Exercise brief → Among the records, which lines hold the word "different"? Pick them out.

★ ★ ★ ★ ★

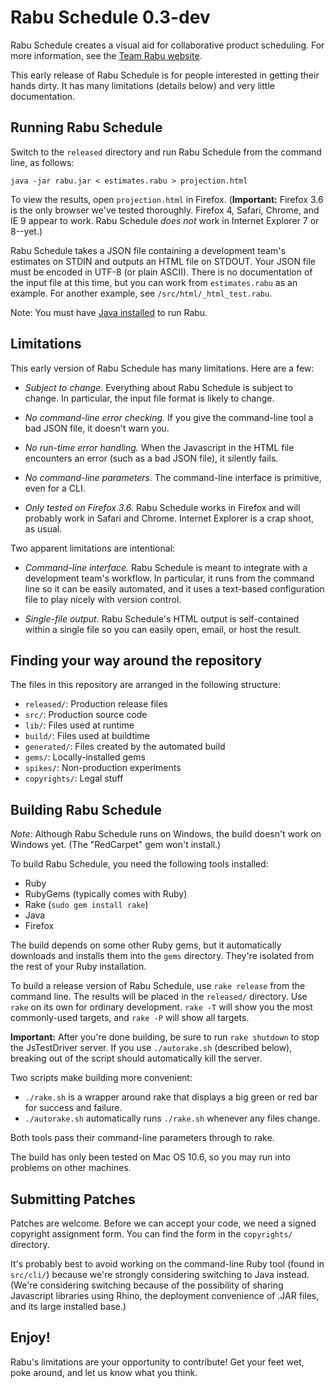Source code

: Rabu Schedule 0.3-dev
=================

Rabu Schedule creates a visual aid for collaborative product scheduling. For more information, see the [Team Rabu website](http://www.teamrabu.com).

This early release of Rabu Schedule is for people interested in getting their hands dirty. It has many limitations (details below) and very little documentation.


Running Rabu Schedule
---------------------

Switch to the `released` directory and run Rabu Schedule from the command line, as follows:

	java -jar rabu.jar < estimates.rabu > projection.html

To view the results, open `projection.html` in Firefox. (**Important:** Firefox 3.6 is the only browser we've tested thoroughly. Firefox 4, Safari, Chrome, and IE 9 appear to work. Rabu Schedule *does not* work in Internet Explorer 7 or 8--yet.)

Rabu Schedule takes a JSON file containing a development team's estimates on STDIN and outputs an HTML file on STDOUT. Your JSON file must be encoded in UTF-8 (or plain ASCII). There is no documentation of the input file at this time, but you can work from `estimates.rabu` as an example. For another example, see `/src/html/_html_test.rabu`.

Note: You must have [Java installed](http://www.java.com/) to run Rabu.


Limitations
-----------

This early version of Rabu Schedule has many limitations. Here are a few:

- *Subject to change.* Everything about Rabu Schedule is subject to change. In particular, the input file format is likely to change.

- *No command-line error checking.* If you give the command-line tool a bad JSON file, it doesn't warn you.

- *No run-time error handling.* When the Javascript in the HTML file encounters an error (such as a bad JSON file), it silently fails.

- *No command-line parameters.* The command-line interface is primitive, even for a CLI.

- *Only tested on Firefox 3.6.* Rabu Schedule works in Firefox and will probably work in Safari and Chrome. Internet Explorer is a crap shoot, as usual.

Two apparent limitations are intentional:

- *Command-line interface.* Rabu Schedule is meant to integrate with a development team's workflow. In particular, it runs from the command line so it can be easily automated, and it uses a text-based configuration file to play nicely with version control.

- *Single-file output.* Rabu Schedule's HTML output is self-contained within a single file so you can easily open, email, or host the result.


Finding your way around the repository
--------------------------------------

The files in this repository are arranged in the following structure:

- `released/`: Production release files
- `src/`: Production source code
- `lib/`: Files used at runtime
- `build/`: Files used at buildtime
- `generated/`: Files created by the automated build
- `gems/`: Locally-installed gems
- `spikes/`: Non-production experiments
- `copyrights/`: Legal stuff


Building Rabu Schedule
----------------------

*Note:* Although Rabu Schedule runs on Windows, the build doesn't work on Windows yet. (The "RedCarpet" gem won't install.)

To build Rabu Schedule, you need the following tools installed:

* Ruby
* RubyGems (typically comes with Ruby)
* Rake (`sudo gem install rake`)
* Java
* Firefox

The build depends on some other Ruby gems, but it automatically downloads and installs them into the `gems` directory. They're isolated from the rest of your Ruby installation.

To build a release version of Rabu Schedule, use `rake release` from the command line. The results will be placed in the `released/` directory. Use `rake` on its own for ordinary development. `rake -T` will show you the most commonly-used targets, and `rake -P` will show all targets.

**Important:** After you're done building, be sure to run `rake shutdown` to stop the JsTestDriver server. If you use `./autorake.sh` (described below), breaking out of the script should automatically kill the server.

Two scripts make building more convenient:

- `./rake.sh` is a wrapper around rake that displays a big green or red bar for success and failure.
- `./autorake.sh` automatically runs `./rake.sh` whenever any files change.

Both tools pass their command-line parameters through to rake.

The build has only been tested on Mac OS 10.6, so you may run into problems on other machines.


Submitting Patches
------------------

Patches are welcome. Before we can accept your code, we need a signed copyright assignment form. You can find the form in the `copyrights/` directory.

It's probably best to avoid working on the command-line Ruby tool (found in `src/cli/`) because we're strongly considering switching to Java instead. (We're considering switching because of the possibility of sharing Javascript libraries using Rhino, the deployment convenience of .JAR files, and its large installed base.)


Enjoy!
------

Rabu's limitations are your opportunity to contribute! Get your feet wet, poke around, and let us know what you think.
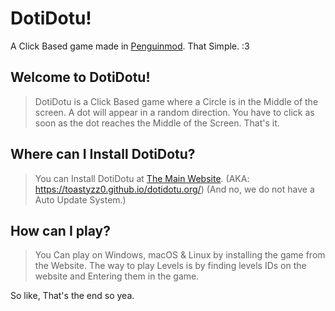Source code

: # DotiDotu!

A Click Based game made in [Penguinmod](https://penguinmod.com/). That Simple. :3

## Welcome to DotiDotu!
> DotiDotu is a Click Based game where a Circle is in the Middle of the screen. A dot will appear in a random direction. 
> You have to click as soon as the dot reaches the Middle of the Screen.
> That's it.

## Where can I Install DotiDotu?
> You can Install DotiDotu at [The Main Website](https://toastyzz0.github.io/dotidotu.org/).
> (AKA: https://toastyzz0.github.io/dotidotu.org/)
> (And no, we do not have a Auto Update System.)

## How can I play?
> You Can play on Windows, macOS & Linux by installing the game from the Website.
> The way to play Levels is by finding levels IDs on the website and Entering them in the game.

So like, That's the end so yea.

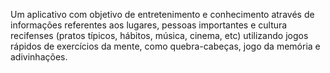 Um aplicativo com objetivo de entretenimento e conhecimento através de informações referentes aos lugares, pessoas importantes e cultura recifenses (pratos típicos, hábitos, música, cinema, etc) utilizando jogos rápidos de exercícios da mente, como quebra-cabeças, jogo da memória e adivinhações.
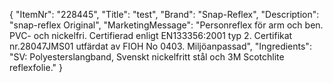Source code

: {
  "ItemNr": "228445",
  "Title": "test",
  "Brand": "Snap-Reflex",
  "Description": "snap-reflex Original",
  "MarketingMessage": "Personreflex för arm och ben. PVC- och nickelfri. Certifierad enligt EN133356:2001 typ 2. Certifikat nr.28047JMS01 utfärdat av FIOH No 0403. Miljöanpassad",
  "Ingredients": "SV: Polyesterslangband, Svenskt nickelfritt stål och 3M Scotchlite reflexfolie."
}
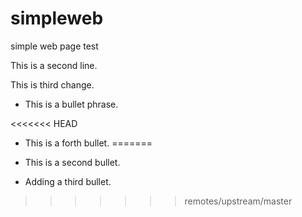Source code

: # simpleweb
simple web page test

This is a second line.

This is third change.

 * This is a bullet phrase.
 
<<<<<<< HEAD
 * This is a forth bullet.
=======
 * This is a second bullet.
 
 * Adding a third bullet.
>>>>>>> remotes/upstream/master
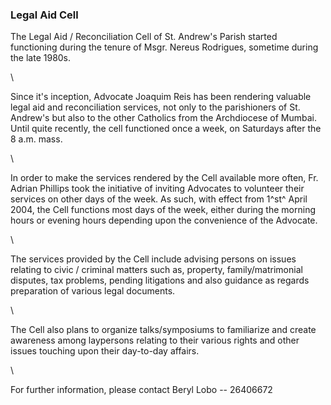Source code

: ### Legal Aid Cell

The Legal Aid / Reconciliation Cell of St. Andrew's Parish started
functioning during the tenure of Msgr. Nereus Rodrigues, sometime during
the late 1980s.

\

Since it's inception, Advocate Joaquim Reis has been rendering valuable
legal aid and reconciliation services, not only to the parishioners of
St. Andrew's but also to the other Catholics from the Archdiocese of
Mumbai. Until quite recently, the cell functioned once a week, on
Saturdays after the 8 a.m. mass.

\

In order to make the services rendered by the Cell available more often,
Fr. Adrian Phillips took the initiative of inviting Advocates to
volunteer their services on other days of the week. As such, with effect
from 1^st^ April 2004, the Cell functions most days of the week, either
during the morning hours or evening hours depending upon the convenience
of the Advocate.

\

The services provided by the Cell include advising persons on issues
relating to civic / criminal matters such as, property,
family/matrimonial disputes, tax problems, pending litigations and also
guidance as regards preparation of various legal documents.

\

The Cell also plans to organize talks/symposiums to familiarize and
create awareness among laypersons relating to their various rights and
other issues touching upon their day-to-day affairs.

\

For further information, please contact Beryl Lobo -- 26406672
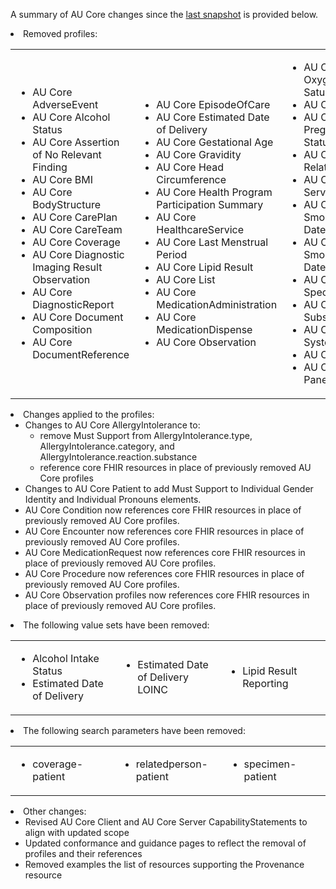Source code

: <div class="note-to-contributors" markdown="1">

A summary of AU Core changes since the [last snapshot](https://hl7.org.au/fhir/core/0.2.2-preview/) is provided below. 

<li>Removed profiles:
<table border="0"> 
    <tr>
        <td width="30%"> 
            <ul>
                <li>AU Core AdverseEvent</li>
                <li>AU Core Alcohol Status</li>
                <li>AU Core Assertion of No Relevant Finding</li>
                <li>AU Core BMI</li>
                <li>AU Core BodyStructure</li>
                <li>AU Core CarePlan</li>
                <li>AU Core CareTeam</li>
                <li>AU Core Coverage</li>
                <li>AU Core Diagnostic Imaging Result Observation</li>
                <li>AU Core DiagnosticReport</li>
                <li>AU Core Document Composition</li>
                <li>AU Core DocumentReference</li>
            </ul>
        </td>
        <td width="30%"> 
            <ul>
                <li>AU Core EpisodeOfCare</li>
                <li>AU Core Estimated Date of Delivery</li>
                <li>AU Core Gestational Age</li>
                <li>AU Core Gravidity</li>
                <li>AU Core Head Circumference</li>
                <li>AU Core Health Program Participation Summary</li>
                <li>AU Core HealthcareService</li>
                <li>AU Core Last Menstrual Period</li>
                <li>AU Core Lipid Result</li>
                <li>AU Core List</li>
                <li>AU Core MedicationAdministration</li>
                <li>AU Core MedicationDispense</li>
                <li>AU Core Observation</li>
            </ul>
        </td>    
        <td width="30%"> 
            <ul>
                <li>AU Core Oxygen Saturation</li> 
                <li>AU Core Parity</li> 
                <li>AU Core Pregnancy Status</li> 
                <li>AU Core RelatedPerson</li> 
                <li>AU Core ServiceRequest</li> 
                <li>AU Core Smoking Cease Date</li> 
                <li>AU Core Smoking Start Date</li> 
                <li>AU Core Specimen</li> 
                <li>AU Core Substance</li> 
                <li>AU Core System Device</li> 
                <li>AU Core Task</li> 
                <li>AU Core Vitals Panel</li>                               
            </ul>
        </td>
    </tr>
</table>
</li>

<li>Changes applied to the profiles: 
    <ul>
        <li>Changes to AU Core AllergyIntolerance to:
            <ul>
                <li>remove Must Support from AllergyIntolerance.type, AllergyIntolerance.category, and AllergyIntolerance.reaction.substance</li>
                <li>reference core FHIR resources in place of previously removed AU Core profiles</li>
            </ul>
        </li>
        <li>Changes to AU Core Patient to add Must Support to Individual Gender Identity and Individual Pronouns elements.</li>
        <li>AU Core Condition now references core FHIR resources in place of previously removed AU Core profiles.</li>
        <li>AU Core Encounter now references core FHIR resources in place of previously removed AU Core profiles.</li>
        <li>AU Core MedicationRequest now references core FHIR resources in place of previously removed AU Core profiles.</li>
        <li>AU Core Procedure now references core FHIR resources in place of previously removed AU Core profiles.</li>
        <li>AU Core Observation profiles now references core FHIR resources in place of previously removed AU Core profiles.</li>
    </ul>    
</li>
<li>The following value sets have been removed:
    <table border="0"> 
        <tr>
        <td width="30%"> 
            <ul>
                <li>Alcohol Intake Status</li>
                <li>Estimated Date of Delivery</li>
            </ul>
        </td>
        <td width="30%"> 
            <ul>
               <li>Estimated Date of Delivery LOINC</li>
            </ul>
        </td>
        <td width="30%"> 
            <ul>
               <li>Lipid Result Reporting</li>
            </ul>
        </td>
        </tr>
    </table>
</li>

<li>The following search parameters have been removed:
    <table border="0"> 
        <tr>
            <td width="30%"> 
                <ul>
                    <li>coverage-patient</li>
                </ul>
            </td>
            <td width="30%"> 
                <ul>
                   <li>relatedperson-patient </li>
                </ul>
            </td>
            <td width="30%"> 
                <ul>
                    <li>specimen-patient</li>
                </ul>
            </td>
        </tr>
    </table>
</li>
<li>Other changes:
    <ul>
        <li>Revised AU Core Client and AU Core Server CapabilityStatements to align with updated scope</li>
        <li>Updated conformance and guidance pages to reflect the removal of profiles and their references</li>
        <li>Removed examples  the list of resources supporting the Provenance resource</li>
    </ul>
</li>
</div>
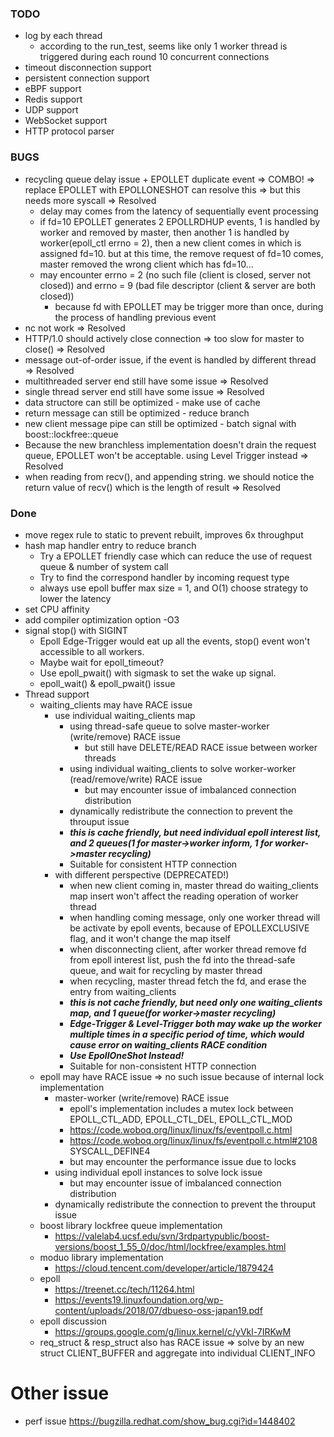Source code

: ### TODO
- log by each thread
    - according to the run_test, seems like only 1 worker thread is triggered during each round 10 concurrent connections
- timeout disconnection support
- persistent connection support
- eBPF support
- Redis support
- UDP support
- WebSocket support
- HTTP protocol parser

### BUGS
- recycling queue delay issue + EPOLLET duplicate event => COMBO! => replace EPOLLET with EPOLLONESHOT can resolve this => but this needs more syscall => Resolved
    - delay may comes from the latency of sequentially event processing
    - if fd=10 EPOLLET generates 2 EPOLLRDHUP events, 1 is handled by worker and removed by master, then another 1 is handled by worker(epoll_ctl errno = 2), then a new client comes in which is assigned fd=10. but at this time, the remove request of fd=10 comes, master removed the wrong client which has fd=10...
    - may encounter errno = 2 (no such file (client is closed, server not closed)) and errno = 9 (bad file descriptor (client & server are both closed))
        - because fd with EPOLLET may be trigger more than once, during the process of handling previous event
- nc not work => Resolved
- HTTP/1.0 should actively close connection => too slow for master to close() => Resolved
- message out-of-order issue, if the event is handled by different thread => Resolved
- multithreaded server end still have some issue => Resolved
- single thread server end still have some issue => Resolved
- data structore can still be optimized - make use of cache
- return message can still be optimized - reduce branch
- new client message pipe can still be optimized - batch signal with boost::lockfree::queue
- Because the new branchless implementation doesn't drain the request queue, EPOLLET won't be acceptable. using Level Trigger instead => Resolved
- when reading from recv(), and appending string. we should notice the return value of recv() which is the length of result => Resolved

### Done
- move regex rule to static to prevent rebuilt, improves 6x throughput
- hash map handler entry to reduce branch
    - Try a EPOLLET friendly case which can reduce the use of request queue & number of system call
    - Try to find the correspond handler by incoming request type
    - always use epoll buffer max size = 1, and O(1) choose strategy to lower the latency
- set CPU affinity
- add compiler optimization option -O3
- signal stop() with SIGINT
    - Epoll Edge-Trigger would eat up all the events, stop() event won't accessible to all workers.
    - Maybe wait for epoll_timeout?
    - Use epoll_pwait() with sigmask to set the wake up signal.
    - epoll_wait() & epoll_pwait() issue
- Thread support
    - waiting_clients may have RACE issue
        - use individual waiting_clients map
            - using thread-safe queue to solve master-worker (write/remove) RACE issue
                - but still have DELETE/READ RACE issue between worker threads
            - using individual waiting_clients to solve worker-worker (read/remove/write) RACE issue
                - but may encounter issue of imbalanced connection distribution
            - dynamically redistribute the connection to prevent the throuput issue
            - ***this is cache friendly, but need individual epoll interest list, and 2 queues(1 for master->worker inform, 1 for worker->master recycling)***
            - Suitable for consistent HTTP connection
        - with different perspective (DEPRECATED!)
            - when new client coming in, master thread do waiting_clients map insert won't affect the reading operation of worker thread
            - when handling coming message, only one worker thread will be activate by epoll events, because of EPOLLEXCLUSIVE flag, and it won't change the map itself
            - when disconnecting client, after worker thread remove fd from epoll interest list, push the fd into the thread-safe queue, and wait for recycling by master thread
            - when recycling, master thread fetch the fd, and erase the entry from waiting_clients
            - ***this is not cache friendly, but need only one waiting_clients map, and 1 queue(for worker->master recycling)***
            - ***Edge-Trigger & Level-Trigger both may wake up the worker multiple times in a specific period of time, which would cause error on waiting_clients RACE condition***
            - ***Use EpollOneShot Instead!***
            - Suitable for non-consistent HTTP connection
    - epoll may have RACE issue => no such issue because of internal lock implementation
        - master-worker (write/remove) RACE issue
            - epoll's implementation includes a mutex lock between EPOLL_CTL_ADD, EPOLL_CTL_DEL, EPOLL_CTL_MOD
            - https://code.woboq.org/linux/linux/fs/eventpoll.c.html
            - https://code.woboq.org/linux/linux/fs/eventpoll.c.html#2108 SYSCALL_DEFINE4
            - but may encounter the performance issue due to locks
        - using individual epoll instances to solve lock issue
            - but may encounter issue of imbalanced connection distribution
        - dynamically redistribute the connection to prevent the throuput issue
    - boost library lockfree queue implementation
        - https://valelab4.ucsf.edu/svn/3rdpartypublic/boost-versions/boost_1_55_0/doc/html/lockfree/examples.html
    - moduo library implementation
        - https://cloud.tencent.com/developer/article/1879424
    - epoll
        - https://treenet.cc/tech/11264.html
        - https://events19.linuxfoundation.org/wp-content/uploads/2018/07/dbueso-oss-japan19.pdf
    - epoll discussion
        - https://groups.google.com/g/linux.kernel/c/yVkl-7IRKwM
    - req_struct & resp_struct also has RACE issue => solve by an new struct CLIENT_BUFFER and aggregate into individual CLIENT_INFO

# Other issue
- perf issue https://bugzilla.redhat.com/show_bug.cgi?id=1448402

★ ★ ★ ★ ★

Task result →
- message out-of-order issue, if the event is handled by different thread => Resolved
        - with different perspective (DEPRECATED!)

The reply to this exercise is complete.